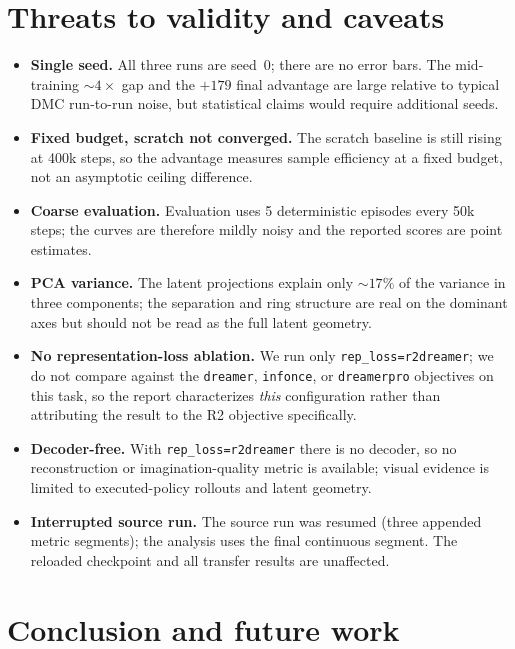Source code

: \documentclass[11pt]{article}
\begin{document}
\section{Threats to validity and caveats}
\label{sec:caveats}

\begin{itemize}
\item \textbf{Single seed.} All three runs are seed~0; there are no error bars.
      The mid-training $\sim\!4\times$ gap and the $+179$ final advantage are
      large relative to typical DMC run-to-run noise, but statistical claims
      would require additional seeds.
\item \textbf{Fixed budget, scratch not converged.} The scratch baseline is
      still rising at 400k steps, so the advantage measures sample efficiency at
      a fixed budget, not an asymptotic ceiling difference.
\item \textbf{Coarse evaluation.} Evaluation uses 5 deterministic episodes every
      50k steps; the curves are therefore mildly noisy and the reported scores
      are point estimates.
\item \textbf{PCA variance.} The latent projections explain only $\sim\!17\%$ of
      the variance in three components; the separation and ring structure are
      real on the dominant axes but should not be read as the full latent
      geometry.
\item \textbf{No representation-loss ablation.} We run only
      \texttt{rep\_loss=r2dreamer}; we do not compare against the
      \texttt{dreamer}, \texttt{infonce}, or \texttt{dreamerpro} objectives on
      this task, so the report characterizes \emph{this} configuration rather
      than attributing the result to the R2 objective specifically.
\item \textbf{Decoder-free.} With \texttt{rep\_loss=r2dreamer} there is no
      decoder, so no reconstruction or imagination-quality metric is
      available; visual evidence is limited to executed-policy rollouts and latent
      geometry.
\item \textbf{Interrupted source run.} The source run was resumed
      (three appended metric segments); the analysis uses the final continuous
      segment. The reloaded checkpoint and all transfer results are unaffected.
\end{itemize}

\section{Conclusion and future work}
\end{document}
···
__What the task asks__: Copy every record exactly; no pictures.

__Task solution__:
Source code

: \documentclass[11pt]{article}
\begin{document}
\section{Threats to validity and caveats}
\label{sec:caveats}

\begin{itemize}
\item \textbf{Single seed.} All three runs are seed~0; there are no error bars.
      The mid-training $\sim\!4\times$ gap and the $+179$ final advantage are
      large relative to typical DMC run-to-run noise, but statistical claims
      would require additional seeds.
\item \textbf{Fixed budget, scratch not converged.} The scratch baseline is
      still rising at 400k steps, so the advantage measures sample efficiency at
      a fixed budget, not an asymptotic ceiling difference.
\item \textbf{Coarse evaluation.} Evaluation uses 5 deterministic episodes every
      50k steps; the curves are therefore mildly noisy and the reported scores
      are point estimates.
\item \textbf{PCA variance.} The latent projections explain only $\sim\!17\%$ of
      the variance in three components; the separation and ring structure are
      real on the dominant axes but should not be read as the full latent
      geometry.
\item \textbf{No representation-loss ablation.} We run only
      \texttt{rep\_loss=r2dreamer}; we do not compare against the
      \texttt{dreamer}, \texttt{infonce}, or \texttt{dreamerpro} objectives on
      this task, so the report characterizes \emph{this} configuration rather
      than attributing the result to the R2 objective specifically.
\item \textbf{Decoder-free.} With \texttt{rep\_loss=r2dreamer} there is no
      decoder, so no reconstruction or imagination-quality metric is
      available; visual evidence is limited to executed-policy rollouts and latent
      geometry.
\item \textbf{Interrupted source run.} The source run was resumed
      (three appended metric segments); the analysis uses the final continuous
      segment. The reloaded checkpoint and all transfer results are unaffected.
\end{itemize}

\section{Conclusion and future work}
\end{document}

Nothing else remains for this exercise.